READ: ‘Arrest these rapists’: EFF weighs in on Parklands ‘prostitution scheme

In April, President Cyril Ramaphosa condemned the group and described it as a “vigilante type” organisation that the ANC “cannot support.”

“We cannot support a vigilante-type of move against a group of people — and particularly targeting them as foreign nationals, because when we are doing then is just to divide our people on the African continent,” said Ramaphosa.

Mokgalusi distanced Operation Dudula from the outbreaks of violence that have been associated with the group. He said the group does not have a monopoly on the word “Dudula” and it is also used by other groups that he refused to name.

He said the group cannot fight lawlessness with lawlessness and would conduct all its activities within the bounds of the law.

Cape Town regional coordinator, Jonathan Baju, said Operation Dudulawants to work hand-in-hand with law enforcement.

“We want to work hand in hand. Maybe to help them find these places – maybe they don’t know these places or they act like they don’t know. The plan is to shut down the country if they don’t listen to our grievances. I respect the police but this is too much,” said Baju.

Operation Dudula
Cape Town regional coordinator, Jonathan Baju, addressed the crowd at the memorandum handover. Photo: Storm Simpson / The South African

The places Baju refers to are alleged crime hotspots. He told The South African that Operation Dudula would have a task force to spot “those locations” wherever there is a crime.

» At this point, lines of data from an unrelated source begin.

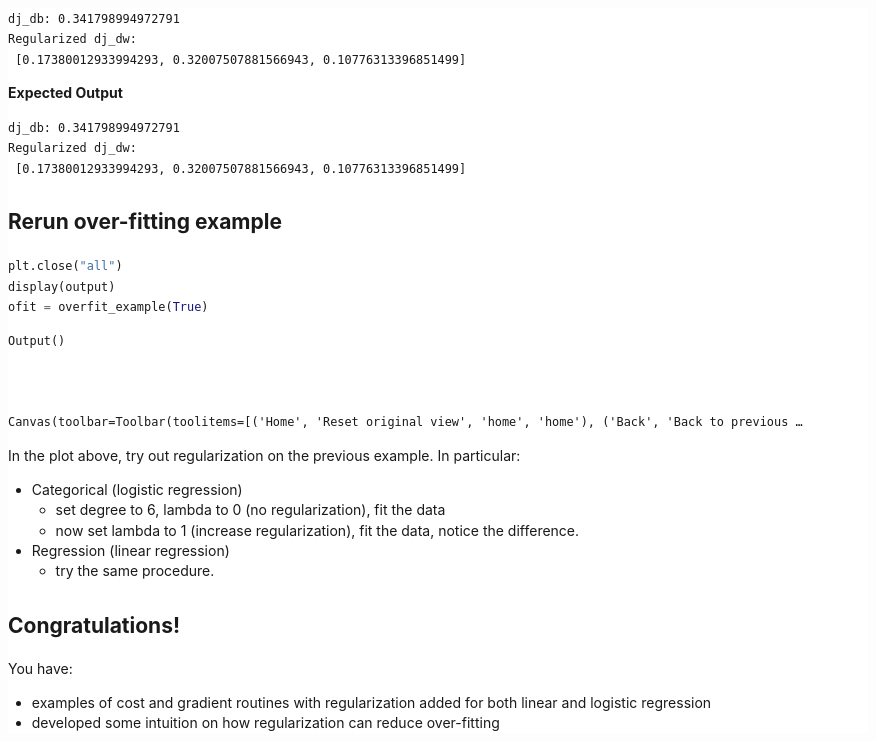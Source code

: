     dj_db: 0.341798994972791
    Regularized dj_dw:
     [0.17380012933994293, 0.32007507881566943, 0.10776313396851499]


**Expected Output**
```
dj_db: 0.341798994972791
Regularized dj_dw:
 [0.17380012933994293, 0.32007507881566943, 0.10776313396851499]
 ```

## Rerun over-fitting example


```python
plt.close("all")
display(output)
ofit = overfit_example(True)
```


    Output()



    Canvas(toolbar=Toolbar(toolitems=[('Home', 'Reset original view', 'home', 'home'), ('Back', 'Back to previous …


In the plot above, try out regularization on the previous example. In particular:
- Categorical (logistic regression)
    - set degree to 6, lambda to 0 (no regularization), fit the data
    - now set lambda to 1 (increase regularization), fit the data, notice the difference.
- Regression (linear regression)
    - try the same procedure.

## Congratulations!
You have:
- examples of cost and gradient routines with regularization added for both linear and logistic regression
- developed some intuition on how regularization can reduce over-fitting


```python

```


```python

```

Next to illegal immigration, the crime the group is most focused on tackling is drug dealing, which it says is destroying South Africans, especially the youth.

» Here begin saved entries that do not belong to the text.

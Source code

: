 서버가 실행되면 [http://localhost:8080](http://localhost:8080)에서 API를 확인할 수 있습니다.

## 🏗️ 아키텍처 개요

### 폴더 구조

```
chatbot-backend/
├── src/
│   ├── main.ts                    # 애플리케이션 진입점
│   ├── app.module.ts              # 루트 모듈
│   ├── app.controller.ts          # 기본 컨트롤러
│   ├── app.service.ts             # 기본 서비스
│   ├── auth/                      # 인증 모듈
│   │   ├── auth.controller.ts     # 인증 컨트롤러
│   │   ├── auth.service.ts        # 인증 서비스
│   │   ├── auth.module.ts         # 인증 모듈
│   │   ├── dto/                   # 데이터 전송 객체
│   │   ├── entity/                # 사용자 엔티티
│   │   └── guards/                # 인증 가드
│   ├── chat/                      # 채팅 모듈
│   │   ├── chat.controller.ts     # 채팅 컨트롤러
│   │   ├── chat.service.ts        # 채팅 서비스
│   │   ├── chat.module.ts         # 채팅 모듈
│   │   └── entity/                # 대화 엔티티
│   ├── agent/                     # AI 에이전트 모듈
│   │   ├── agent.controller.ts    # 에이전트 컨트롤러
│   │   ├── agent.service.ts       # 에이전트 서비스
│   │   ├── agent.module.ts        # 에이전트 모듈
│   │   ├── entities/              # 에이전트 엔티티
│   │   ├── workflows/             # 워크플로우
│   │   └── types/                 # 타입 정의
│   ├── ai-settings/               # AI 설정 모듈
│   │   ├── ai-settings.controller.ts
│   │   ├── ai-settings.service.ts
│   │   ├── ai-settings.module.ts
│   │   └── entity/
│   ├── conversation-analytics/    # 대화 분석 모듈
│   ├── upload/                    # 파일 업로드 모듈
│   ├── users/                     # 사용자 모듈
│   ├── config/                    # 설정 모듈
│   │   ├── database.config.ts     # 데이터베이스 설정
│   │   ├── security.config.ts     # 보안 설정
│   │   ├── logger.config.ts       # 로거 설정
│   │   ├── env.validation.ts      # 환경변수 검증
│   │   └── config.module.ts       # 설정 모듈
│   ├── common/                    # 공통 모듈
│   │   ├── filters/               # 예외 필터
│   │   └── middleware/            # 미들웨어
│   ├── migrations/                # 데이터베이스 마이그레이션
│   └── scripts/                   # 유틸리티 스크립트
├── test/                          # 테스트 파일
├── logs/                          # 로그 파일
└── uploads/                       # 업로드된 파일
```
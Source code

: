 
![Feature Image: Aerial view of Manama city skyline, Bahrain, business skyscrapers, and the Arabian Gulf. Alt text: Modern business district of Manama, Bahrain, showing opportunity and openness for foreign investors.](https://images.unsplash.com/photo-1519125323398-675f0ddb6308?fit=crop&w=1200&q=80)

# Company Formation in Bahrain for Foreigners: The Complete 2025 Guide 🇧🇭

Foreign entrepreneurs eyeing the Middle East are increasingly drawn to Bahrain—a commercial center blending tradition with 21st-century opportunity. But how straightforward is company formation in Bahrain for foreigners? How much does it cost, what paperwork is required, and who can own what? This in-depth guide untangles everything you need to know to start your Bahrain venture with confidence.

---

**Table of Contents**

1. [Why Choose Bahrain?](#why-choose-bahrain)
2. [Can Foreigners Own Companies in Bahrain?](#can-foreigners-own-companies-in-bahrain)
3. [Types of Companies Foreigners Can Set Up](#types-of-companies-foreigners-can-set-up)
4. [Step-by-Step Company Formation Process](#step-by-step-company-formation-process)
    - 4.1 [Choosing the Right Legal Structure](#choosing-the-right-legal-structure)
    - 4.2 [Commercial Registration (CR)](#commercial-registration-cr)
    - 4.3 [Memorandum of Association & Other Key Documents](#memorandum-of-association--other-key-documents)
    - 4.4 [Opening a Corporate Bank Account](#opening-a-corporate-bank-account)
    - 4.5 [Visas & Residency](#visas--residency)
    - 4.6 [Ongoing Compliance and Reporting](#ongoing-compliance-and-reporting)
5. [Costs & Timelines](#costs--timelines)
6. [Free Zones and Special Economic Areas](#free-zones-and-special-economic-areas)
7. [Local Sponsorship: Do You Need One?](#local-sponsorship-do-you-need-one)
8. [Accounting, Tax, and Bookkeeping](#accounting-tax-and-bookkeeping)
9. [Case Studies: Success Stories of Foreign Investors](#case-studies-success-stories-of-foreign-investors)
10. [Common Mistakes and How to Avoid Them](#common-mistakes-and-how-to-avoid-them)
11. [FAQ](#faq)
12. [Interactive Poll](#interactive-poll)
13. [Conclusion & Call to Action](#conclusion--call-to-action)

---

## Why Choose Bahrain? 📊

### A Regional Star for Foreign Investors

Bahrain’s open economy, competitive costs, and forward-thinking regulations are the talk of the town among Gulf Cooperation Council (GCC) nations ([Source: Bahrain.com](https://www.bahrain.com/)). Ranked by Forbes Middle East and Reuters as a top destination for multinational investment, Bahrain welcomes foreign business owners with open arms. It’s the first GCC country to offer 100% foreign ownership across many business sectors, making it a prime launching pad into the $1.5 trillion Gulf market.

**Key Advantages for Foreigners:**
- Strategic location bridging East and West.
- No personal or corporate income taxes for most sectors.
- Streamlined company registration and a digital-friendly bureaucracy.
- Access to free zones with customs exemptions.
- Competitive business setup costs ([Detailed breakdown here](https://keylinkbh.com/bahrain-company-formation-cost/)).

Earlier this year, the group’s leader Nhlanhla Lux Dlamini was arrested and charged with housebreaking, assault and malicious damage to property after the group raided the home of a suspected drug dealer.

Ahead of the planned march, the Democratic Alliance in the Western Cape called on the province’s residents to stand against “hatred, intolerance and vigilantism.”

“Whilst everyone is indeed entitled to the right of peaceful assembly, this organisation forms part of the concerning trend of xenophobia and Afrophobia that is spreading across South Africa,” said Provincial acting spokesperson on Community Safety, Ricardo Mackenzie.

Mokgalusi said Operation Dudula would be launching in Mpumalanga and Limpopo in the coming weeks.